We won’t grade whether you test on some really large input bags, though our grading suite will include a few such tests for the Excellent Scope. But if you’re interested… Testing on really large input bags could be tedious, because you would seemingly need to hard-code the correct outputs. Instead, try testing whether the output is a partition of the input. That can be done with much less code. This is an example of what’s called property-based testing: checking whether the output has some property, rather than what the exact output is.

Code quality: As always, take extra time to make your code as readable and elegant as you can. Focus on the same aspects that are listed above in the first problem. Now you will have match expressions to beautify as well. Although the compiler will sometimes permit the omission of parentheses around pairs, you should leave them in: stylistically, they are not considered unnecessary except in a couple very specific circumstances. See the OCaml Community guidelines under the heading “How to write pairs” for details.

Rubric

Scope Rubric. Your solution earns points by passing the grading suite’s OUnit test cases on the following functions:

Each test case is worth some number of points, so it’s definitely possible to get partial credit on individual functions that way. Sorry, but we can’t provide a more detailed breakdown in advance.

Testing Rubric. Later in the semester we will focus much more on developing test suites. For this first assignment, though, you just need to provide the test cases required above. We will grade your test cases independently of whether you’ve finished a level of scope, which is to say you can get (or lose) points for testing even if you don’t finish the functions they test.

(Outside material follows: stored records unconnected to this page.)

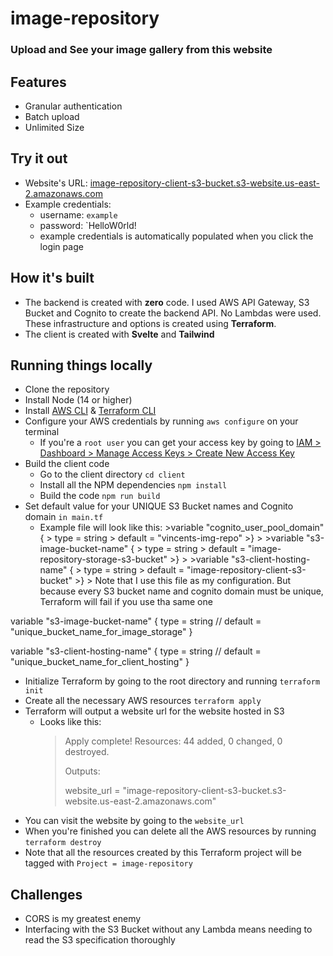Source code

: # image-repository

### Upload and See your image gallery from this website

## Features
* Granular authentication
* Batch upload
* Unlimited Size

## Try it out
* Website's URL: [image-repository-client-s3-bucket.s3-website.us-east-2.amazonaws.com](image-repository-client-s3-bucket.s3-website.us-east-2.amazonaws.com)
* Example credentials:
  * username: `example`
  * password: `HelloW0rld!
  * example credentials is automatically populated when you click the login page

## How it's built
* The backend is created with **zero** code. I used AWS API Gateway, S3 Bucket and Cognito to create the backend API. No Lambdas were used. These infrastructure and options is created using **Terraform**. 
* The client is created with **Svelte** and **Tailwind**

## Running things locally
* Clone the repository
* Install Node (14 or higher)
* Install [AWS CLI](https://docs.aws.amazon.com/cli/latest/userguide/cli-chap-install.html) & [Terraform CLI](https://learn.hashicorp.com/tutorials/terraform/install-cli)
* Configure your AWS credentials by running `aws configure` on your terminal
  * If you're a `root user` you can get your access key by going to [IAM > Dashboard > Manage Access Keys > Create New Access Key](https://console.aws.amazon.com/iam/home#/security_credentials$access_key)
* Build the client code
  * Go to the client directory `cd client`
  * Install all the NPM dependencies `npm install`
  * Build the code `npm run build`
* Set default value for your UNIQUE S3 Bucket names and Cognito domain `in main.tf`
  * Example file will look like this:
		>variable "cognito_user_pool_domain" {
		>  type = string
		>  default = "vincents-img-repo"
		>}
		>
		>variable "s3-image-bucket-name" {
		>  type = string
		>  default = "image-repository-storage-s3-bucket"
		>}
		>
		>variable "s3-client-hosting-name" {
		>  type = string
		>  default = "image-repository-client-s3-bucket"
		>}
		>
    Note that I use this file as my configuration. 
    But because every S3 bucket name and cognito domain must be unique, 
    Terraform will fail if you use tha same one

variable "s3-image-bucket-name" {
  type = string
  // default = "unique_bucket_name_for_image_storage"
}

variable "s3-client-hosting-name" {
  type = string
  // default = "unique_bucket_name_for_client_hosting"
}

* Initialize Terraform by going to the root directory and running `terraform init`
* Create all the necessary AWS resources `terraform apply`
* Terraform will output a website url for the website hosted in S3
  * Looks like this: 
    > Apply complete! Resources: 44 added, 0 changed, 0 destroyed.
    >
    > Outputs:
    >
    > website_url = "image-repository-client-s3-bucket.s3-website.us-east-2.amazonaws.com"
* You can visit the website by going to the `website_url`
* When you're finished you can delete all the AWS resources by running `terraform destroy`
* Note that all the resources created by this Terraform project will be tagged with `Project = image-repository`

## Challenges
* CORS is my greatest enemy
* Interfacing with the S3 Bucket without any Lambda means needing to read the S3 specification thoroughly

For example, if you don’t write multi_partition or test cases for it, you will lose points both from the excellent scope autograder and from the manual grading of your test cases. But you could provide those test cases and get points for them even if you don’t write the function itself. Part of the reason we grade this way is to incentivize you to write test cases before writing (or finishing) a function.

Code Quality Rubric. There are many aspects of quality that make code easier to read. We will focus on just a few for this first assignment. The graders will assess the following aspects of your source code:

Submission

Set the hours_worked variable at the end of warmup.ml to the number of hours you spent working on this assignment, rounded to the nearest integer. Please don’t include the time that you spent installing OCaml.

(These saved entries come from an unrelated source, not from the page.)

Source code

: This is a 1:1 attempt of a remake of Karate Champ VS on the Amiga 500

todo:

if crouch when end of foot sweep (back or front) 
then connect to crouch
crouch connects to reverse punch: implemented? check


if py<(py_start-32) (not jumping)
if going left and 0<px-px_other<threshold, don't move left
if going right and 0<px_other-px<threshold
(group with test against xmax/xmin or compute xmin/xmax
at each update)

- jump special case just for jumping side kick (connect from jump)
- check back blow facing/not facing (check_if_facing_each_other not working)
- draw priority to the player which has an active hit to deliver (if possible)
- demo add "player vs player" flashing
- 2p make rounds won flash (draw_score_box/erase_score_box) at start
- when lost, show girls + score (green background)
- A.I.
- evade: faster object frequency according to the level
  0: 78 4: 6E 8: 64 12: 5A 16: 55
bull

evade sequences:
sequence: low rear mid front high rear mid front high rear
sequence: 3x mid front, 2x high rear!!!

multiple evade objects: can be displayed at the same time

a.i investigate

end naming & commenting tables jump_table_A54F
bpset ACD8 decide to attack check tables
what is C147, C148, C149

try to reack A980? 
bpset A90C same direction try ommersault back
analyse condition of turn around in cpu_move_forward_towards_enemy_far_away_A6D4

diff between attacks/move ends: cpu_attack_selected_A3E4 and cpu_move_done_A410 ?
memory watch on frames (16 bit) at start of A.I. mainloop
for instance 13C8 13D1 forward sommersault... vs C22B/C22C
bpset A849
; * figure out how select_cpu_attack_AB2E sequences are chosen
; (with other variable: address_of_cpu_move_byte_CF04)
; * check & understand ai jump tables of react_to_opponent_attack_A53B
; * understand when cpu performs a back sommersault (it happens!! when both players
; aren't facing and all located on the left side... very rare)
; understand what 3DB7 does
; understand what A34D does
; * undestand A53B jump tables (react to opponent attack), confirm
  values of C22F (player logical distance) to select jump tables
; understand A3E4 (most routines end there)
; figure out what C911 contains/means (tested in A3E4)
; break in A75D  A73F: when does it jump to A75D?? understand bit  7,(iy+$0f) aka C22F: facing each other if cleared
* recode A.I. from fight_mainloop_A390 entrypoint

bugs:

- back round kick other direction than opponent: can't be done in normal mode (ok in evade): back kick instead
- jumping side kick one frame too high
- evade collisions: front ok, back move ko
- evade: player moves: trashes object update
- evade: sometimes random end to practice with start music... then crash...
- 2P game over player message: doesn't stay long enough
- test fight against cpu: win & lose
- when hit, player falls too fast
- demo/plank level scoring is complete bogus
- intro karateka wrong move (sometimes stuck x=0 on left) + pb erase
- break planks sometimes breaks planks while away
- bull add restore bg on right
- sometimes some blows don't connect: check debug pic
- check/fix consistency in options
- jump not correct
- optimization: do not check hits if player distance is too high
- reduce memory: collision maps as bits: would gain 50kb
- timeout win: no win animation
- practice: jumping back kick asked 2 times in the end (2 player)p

Ensure that your solution passes make finalcheck. That will do the same as make check, as well as two other things. First, it will check to make sure you’ve set hours_worked. Second, it will compute a short “fingerprint” of your submission called an MD5 sum.

If you’re not working on a local install, you will need to get your code back on your own machine to upload it from your browser. Right click on the file in the VS Code Explorer pane, choose Download, and save it on your local drive. Don’t drag and drop; that can result in an empty file (which you will be able to detect by looking in it).

Submit your warmup.ml and warmup_test.ml files on CMS. Double-check that the MD5 sums are what you expected. Re-download your submission from CMS and double-check before the deadline that the contents of the files are what you intended.

Congratulations! Your warmup is complete!